Exercises for Mastering Double Stroke Roll
To master these variations of the double stroke roll, practice the following exercises:
- Accent Placement: Work on accenting the first note of each double stroke. Transition between accented and non-accented doubles to gain dynamic versatility.
- Dynamic Levels: Play each sticking variation with consistent dynamics. Start pianissimo (very soft) and increase to fortissimo (very loud) over time.
- Isolated Sticking Practice: Focus on one sticking pattern at a time. Ensure each stroke is even in tone and volume before speeding up.

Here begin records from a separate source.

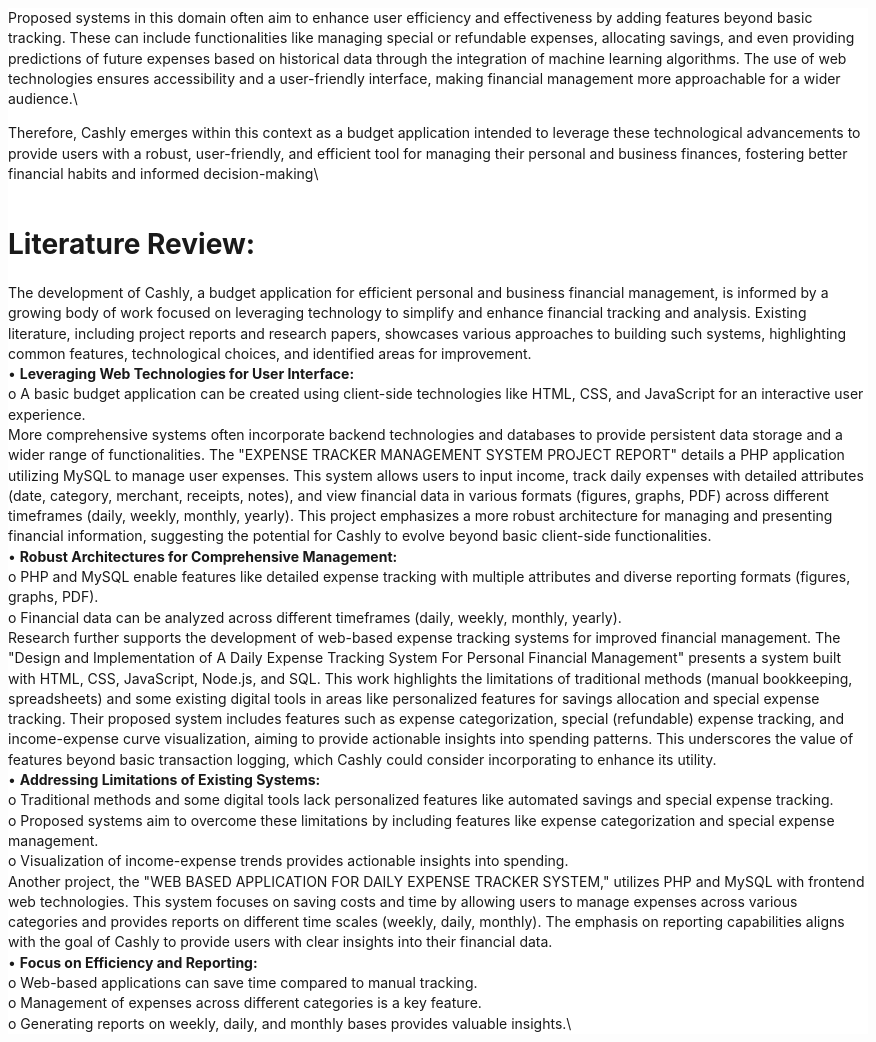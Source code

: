 Proposed systems in this domain often aim to enhance user efficiency and effectiveness by adding features beyond basic tracking. These can include functionalities like managing special or refundable expenses, allocating savings, and even providing predictions of future expenses based on historical data through the integration of machine learning algorithms. The use of web technologies ensures accessibility and a user-friendly interface, making financial management more approachable for a wider audience.\

Therefore, Cashly emerges within this context as a budget application intended to leverage these technological advancements to provide users with a robust, user-friendly, and efficient tool for managing their personal and business finances, fostering better financial habits and informed decision-making\
 
# Literature Review:
The development of Cashly, a budget application for efficient personal and business financial management, is informed by a growing body of work focused on leveraging technology to simplify and enhance financial tracking and analysis. Existing literature, including project reports and research papers, showcases various approaches to building such systems, highlighting common features, technological choices, and identified areas for improvement.\
•	**Leveraging Web Technologies for User Interface:**\
o	A basic budget application can be created using client-side technologies like HTML, CSS, and JavaScript for an interactive user experience.\
More comprehensive systems often incorporate backend technologies and databases to provide persistent data storage and a wider range of functionalities. The "EXPENSE TRACKER MANAGEMENT SYSTEM PROJECT REPORT" details a PHP application utilizing MySQL to manage user expenses. This system allows users to input income, track daily expenses with detailed attributes (date, category, merchant, receipts, notes), and view financial data in various formats (figures, graphs, PDF) across different timeframes (daily, weekly, monthly, yearly). This project emphasizes a more robust architecture for managing and presenting financial information, suggesting the potential for Cashly to evolve beyond basic client-side functionalities.\
•	**Robust Architectures for Comprehensive Management:**\
o	PHP and MySQL enable features like detailed expense tracking with multiple attributes and diverse reporting formats (figures, graphs, PDF).\
o	Financial data can be analyzed across different timeframes (daily, weekly, monthly, yearly).\
Research further supports the development of web-based expense tracking systems for improved financial management. The "Design and Implementation of A Daily Expense Tracking System For Personal Financial Management" presents a system built with HTML, CSS, JavaScript, Node.js, and SQL. This work highlights the limitations of traditional methods (manual bookkeeping, spreadsheets) and some existing digital tools in areas like personalized features for savings allocation and special expense tracking. Their proposed system includes features such as expense categorization, special (refundable) expense tracking, and income-expense curve visualization, aiming to provide actionable insights into spending patterns. This underscores the value of features beyond basic transaction logging, which Cashly could consider incorporating to enhance its utility.\
•	**Addressing Limitations of Existing Systems:**\
o	Traditional methods and some digital tools lack personalized features like automated savings and special expense tracking.\
o	Proposed systems aim to overcome these limitations by including features like expense categorization and special expense management.\
o	Visualization of income-expense trends provides actionable insights into spending.\
Another project, the "WEB BASED APPLICATION FOR DAILY EXPENSE TRACKER SYSTEM," utilizes PHP and MySQL with frontend web technologies. This system focuses on saving costs and time by allowing users to manage expenses across various categories and provides reports on different time scales (weekly, daily, monthly). The emphasis on reporting capabilities aligns with the goal of Cashly to provide users with clear insights into their financial data.\
•	**Focus on Efficiency and Reporting:**\
o	Web-based applications can save time compared to manual tracking.\
o	Management of expenses across different categories is a key feature.\
o	Generating reports on weekly, daily, and monthly bases provides valuable insights.\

- Metronome Graduation: Start at a slow BPM, perfecting each pattern before incrementally increasing the tempo.
- Long Rolls with Dynamic Changes: Sustain a double stroke roll for an extended period, varying the dynamics throughout the roll.
- Mixed Stickings with Accents: Combine accented strokes within the various sticking patterns. For instance, play an accented stroke every third or fourth double.
- Practice on Various Surfaces: Move the double stroke roll around the drum kit, from snare to toms to cymbals, to experience different rebound properties and develop adaptability.
The double stroke roll is all about smooth, even pairs of strokes: Right-Right, Left-Left. Perfecting how to play a double stroke roll is crucial for fluid playing. Start with RR LL stickings. For inspiration, listen to Buddy Rich’s legendary technique, where double stroke rolls are a staple.